FIG. 2 is an assembled cross-sectional view of the present invention, showing that a projectile has not been loaded into a breech of a gun;

FIG. 3 is an assembled cross-sectional view of the present invention, showing that a slider module slides rearwards to depart from the breech to drive a projectile-loading block to open a projectile chamber;

FIG. 4 is an assembled cross-sectional view of the present invention, showing that the slider module slides forwards to approach the breech to drive the projectile-loading block to push a projectile into the breech and close the projectile chamber; and

FIG. 5 is an assembled cross-sectional view of the present invention showing the firing of a projectile.

Please refer to FIGS. 1 and 2. The present invention provides a projectile-loading assembly 1 for an air-powered gun, which is configured to load a projectile 3 into a breech 41 of a barrel 4 of the air-powered gun.
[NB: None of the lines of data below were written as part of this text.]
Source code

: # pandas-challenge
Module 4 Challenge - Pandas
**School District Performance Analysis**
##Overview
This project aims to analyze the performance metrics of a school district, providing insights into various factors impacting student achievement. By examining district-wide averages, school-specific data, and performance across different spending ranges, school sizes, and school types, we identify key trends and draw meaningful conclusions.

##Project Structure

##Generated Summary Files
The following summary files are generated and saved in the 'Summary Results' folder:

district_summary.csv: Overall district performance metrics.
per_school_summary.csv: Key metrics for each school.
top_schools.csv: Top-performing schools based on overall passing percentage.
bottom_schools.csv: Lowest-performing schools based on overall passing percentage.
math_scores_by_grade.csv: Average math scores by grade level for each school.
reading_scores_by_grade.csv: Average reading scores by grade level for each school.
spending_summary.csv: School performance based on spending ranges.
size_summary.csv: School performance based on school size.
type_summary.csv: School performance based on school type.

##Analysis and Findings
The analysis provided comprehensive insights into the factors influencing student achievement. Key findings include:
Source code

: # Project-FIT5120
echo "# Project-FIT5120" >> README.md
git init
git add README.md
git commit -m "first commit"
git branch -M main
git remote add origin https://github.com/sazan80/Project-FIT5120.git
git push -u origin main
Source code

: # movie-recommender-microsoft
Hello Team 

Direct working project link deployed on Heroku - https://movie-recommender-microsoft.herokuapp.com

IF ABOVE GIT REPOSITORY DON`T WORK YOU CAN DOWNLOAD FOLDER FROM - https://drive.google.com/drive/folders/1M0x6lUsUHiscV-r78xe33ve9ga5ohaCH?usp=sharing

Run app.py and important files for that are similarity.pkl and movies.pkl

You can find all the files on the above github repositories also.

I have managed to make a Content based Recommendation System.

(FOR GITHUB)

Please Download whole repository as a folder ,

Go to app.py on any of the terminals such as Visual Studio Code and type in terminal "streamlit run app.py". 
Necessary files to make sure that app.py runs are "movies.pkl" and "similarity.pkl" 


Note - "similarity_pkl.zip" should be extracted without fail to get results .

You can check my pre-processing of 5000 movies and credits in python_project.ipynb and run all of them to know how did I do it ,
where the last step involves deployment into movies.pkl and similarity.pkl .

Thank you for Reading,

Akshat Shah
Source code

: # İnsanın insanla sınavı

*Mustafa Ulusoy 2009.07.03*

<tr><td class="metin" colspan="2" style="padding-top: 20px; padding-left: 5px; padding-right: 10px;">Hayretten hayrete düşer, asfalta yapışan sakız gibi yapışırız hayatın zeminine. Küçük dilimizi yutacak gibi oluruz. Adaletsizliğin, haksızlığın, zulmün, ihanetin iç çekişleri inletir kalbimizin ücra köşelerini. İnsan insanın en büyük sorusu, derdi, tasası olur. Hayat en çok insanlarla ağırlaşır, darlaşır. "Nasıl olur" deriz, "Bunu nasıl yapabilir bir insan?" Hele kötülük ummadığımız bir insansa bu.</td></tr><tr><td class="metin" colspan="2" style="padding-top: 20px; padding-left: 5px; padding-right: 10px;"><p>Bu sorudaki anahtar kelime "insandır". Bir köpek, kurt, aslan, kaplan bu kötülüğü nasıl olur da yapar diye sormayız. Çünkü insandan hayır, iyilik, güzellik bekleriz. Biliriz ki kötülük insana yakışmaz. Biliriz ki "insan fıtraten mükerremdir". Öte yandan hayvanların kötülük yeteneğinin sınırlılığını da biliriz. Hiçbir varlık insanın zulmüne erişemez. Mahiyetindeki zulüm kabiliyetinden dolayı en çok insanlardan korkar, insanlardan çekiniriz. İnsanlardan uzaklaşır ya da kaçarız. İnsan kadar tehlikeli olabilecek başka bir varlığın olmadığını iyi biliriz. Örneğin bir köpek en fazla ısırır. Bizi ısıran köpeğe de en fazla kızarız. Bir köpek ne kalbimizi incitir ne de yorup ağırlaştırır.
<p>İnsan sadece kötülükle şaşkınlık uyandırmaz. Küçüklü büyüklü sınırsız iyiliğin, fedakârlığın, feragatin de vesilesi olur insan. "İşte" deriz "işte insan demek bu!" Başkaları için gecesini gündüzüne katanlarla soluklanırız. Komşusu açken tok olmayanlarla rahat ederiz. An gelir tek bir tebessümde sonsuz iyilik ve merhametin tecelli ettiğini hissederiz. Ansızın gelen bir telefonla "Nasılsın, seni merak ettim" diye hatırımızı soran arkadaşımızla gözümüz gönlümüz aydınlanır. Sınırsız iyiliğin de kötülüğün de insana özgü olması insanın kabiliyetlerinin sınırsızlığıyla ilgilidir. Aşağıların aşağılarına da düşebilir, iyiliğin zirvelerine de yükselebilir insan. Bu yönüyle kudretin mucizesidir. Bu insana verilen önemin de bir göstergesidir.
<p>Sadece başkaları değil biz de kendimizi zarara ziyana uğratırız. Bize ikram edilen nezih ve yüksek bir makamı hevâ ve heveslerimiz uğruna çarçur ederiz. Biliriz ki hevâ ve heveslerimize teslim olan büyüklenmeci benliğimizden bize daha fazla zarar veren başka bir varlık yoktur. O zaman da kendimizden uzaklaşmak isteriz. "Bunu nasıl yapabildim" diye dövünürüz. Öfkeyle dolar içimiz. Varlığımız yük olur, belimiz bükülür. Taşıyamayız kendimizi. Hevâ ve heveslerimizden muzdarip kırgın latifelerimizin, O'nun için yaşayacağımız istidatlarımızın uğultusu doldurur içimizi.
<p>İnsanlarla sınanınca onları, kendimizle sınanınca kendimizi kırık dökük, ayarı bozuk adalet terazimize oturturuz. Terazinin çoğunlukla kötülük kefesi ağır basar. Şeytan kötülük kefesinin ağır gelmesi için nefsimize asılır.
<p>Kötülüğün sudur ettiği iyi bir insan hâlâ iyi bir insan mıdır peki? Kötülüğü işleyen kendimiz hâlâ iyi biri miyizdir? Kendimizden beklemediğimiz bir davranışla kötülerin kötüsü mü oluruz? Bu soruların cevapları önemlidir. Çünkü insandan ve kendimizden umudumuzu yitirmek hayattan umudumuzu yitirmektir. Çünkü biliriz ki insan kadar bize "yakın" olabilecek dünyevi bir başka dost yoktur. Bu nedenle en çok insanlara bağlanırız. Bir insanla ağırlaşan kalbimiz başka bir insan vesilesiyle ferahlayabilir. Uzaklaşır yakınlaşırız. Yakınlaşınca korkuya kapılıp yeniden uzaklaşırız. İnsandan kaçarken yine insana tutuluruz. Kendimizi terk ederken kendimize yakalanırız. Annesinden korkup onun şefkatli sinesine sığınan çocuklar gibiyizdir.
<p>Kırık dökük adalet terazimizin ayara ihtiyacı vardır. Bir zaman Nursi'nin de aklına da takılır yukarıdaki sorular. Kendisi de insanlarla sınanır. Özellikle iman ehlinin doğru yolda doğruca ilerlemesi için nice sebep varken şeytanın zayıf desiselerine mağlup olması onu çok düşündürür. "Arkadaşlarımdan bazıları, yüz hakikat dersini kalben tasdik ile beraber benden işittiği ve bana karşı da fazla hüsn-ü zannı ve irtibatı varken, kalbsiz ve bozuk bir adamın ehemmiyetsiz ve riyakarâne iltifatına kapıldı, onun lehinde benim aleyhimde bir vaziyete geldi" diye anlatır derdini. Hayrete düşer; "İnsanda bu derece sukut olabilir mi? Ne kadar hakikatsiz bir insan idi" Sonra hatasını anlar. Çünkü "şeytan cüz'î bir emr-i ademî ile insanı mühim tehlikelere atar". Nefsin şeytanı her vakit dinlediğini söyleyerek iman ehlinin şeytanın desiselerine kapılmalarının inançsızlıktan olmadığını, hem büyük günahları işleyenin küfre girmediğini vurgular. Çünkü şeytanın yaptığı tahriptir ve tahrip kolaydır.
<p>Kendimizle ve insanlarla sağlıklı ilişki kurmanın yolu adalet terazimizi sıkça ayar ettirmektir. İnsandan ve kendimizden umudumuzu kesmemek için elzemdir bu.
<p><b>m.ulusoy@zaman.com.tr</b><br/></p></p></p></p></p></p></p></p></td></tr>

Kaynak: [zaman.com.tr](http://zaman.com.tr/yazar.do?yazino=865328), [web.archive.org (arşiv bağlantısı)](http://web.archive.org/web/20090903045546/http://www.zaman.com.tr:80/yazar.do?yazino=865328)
The projectile-loading assembly 1 includes a magazine module 10 and a slider module 20.

As shown in FIG. 2, the barrel 4 is formed into a hollow tube. The front opening of the barrel 4 is referred to as a muzzle, and the rear opening thereof is referred to as the breech 41. The upper edge of the breech 41 is formed with a protrusion 42 for blocking the projectile 3 from going beyond the upside of the barrel 4.

The magazine module 10 is inserted from the bottom of a grip of the air-powered gun into its main body. The magazine module 10 has a projectile chamber 11 for accommodating projectiles 3. The interior of the projectile chamber 11 is provided with a projectile-pushing rod 12. The projectile-pushing rod 12 is biased by a spring 121 toward the top of the projectile chamber 11. Since the upper edge of the rear end of the barrel 4 is formed with the protrusion 42, the projectile 3 pushed out of the projectile chamber 11 by the projectile-pushing rod 12 can be blocked from going beyond the upside of the barrel 4.

The interior of the magazine module 10 is provided adjacent to the projectile chamber 11 with an accommodating chamber 13 for receiving a compressed air can 7. The magazine module 10 is provided with an intake tube 131 at the top of the accommodating chamber 13. When the compressed air can 7 is received in the accommodating chamber 13, the intake tube 131 punctures the top of the compressed air can 7, so that the high pressurize air in the can 7 can pass through the intake tube 131 to the outside of the can 7. With regard to the principle of firing projectiles by the air-powered gun, the description relating thereto will be made later.

Please refer to FIG. 3. The top of the magazine module 10 is provided with a rail tube 14. When the magazine module 10 is inserted into the main body of the air-powered gun, the rail tube 14 on the top of the magazine module 10 is aligned with the breech 41 of the barrel 4. One end of the rail tube 14 adjacent to the breech 41 is sheathed with a projectile-loading block 15 for sliding forwards or rearwards along the rail tube 14. The front end surface of the projectile-loading block 15 is provided with a trough 151. The profile of the trough 151 corresponds to that of the protrusion 42 of the barrel 4. The bottom of the projectile-loading block 15 is formed with a projectile-loading protrusion 152. As shown in FIG. 2, when the projectile-loading block 15 is located at the front end of the rail tube 14, the trough 151 of the projectile-loading block 15 is engaged with the protrusion 42 of the barrel 4, so that the projectile-loading protrusion 152 of the projectile-loading block 15 can close the top opening of the projectile chamber 11. At this time, the projectiles 3 in the projectile chamber 11 cannot be pushed out by the projectile-pushing rod 12.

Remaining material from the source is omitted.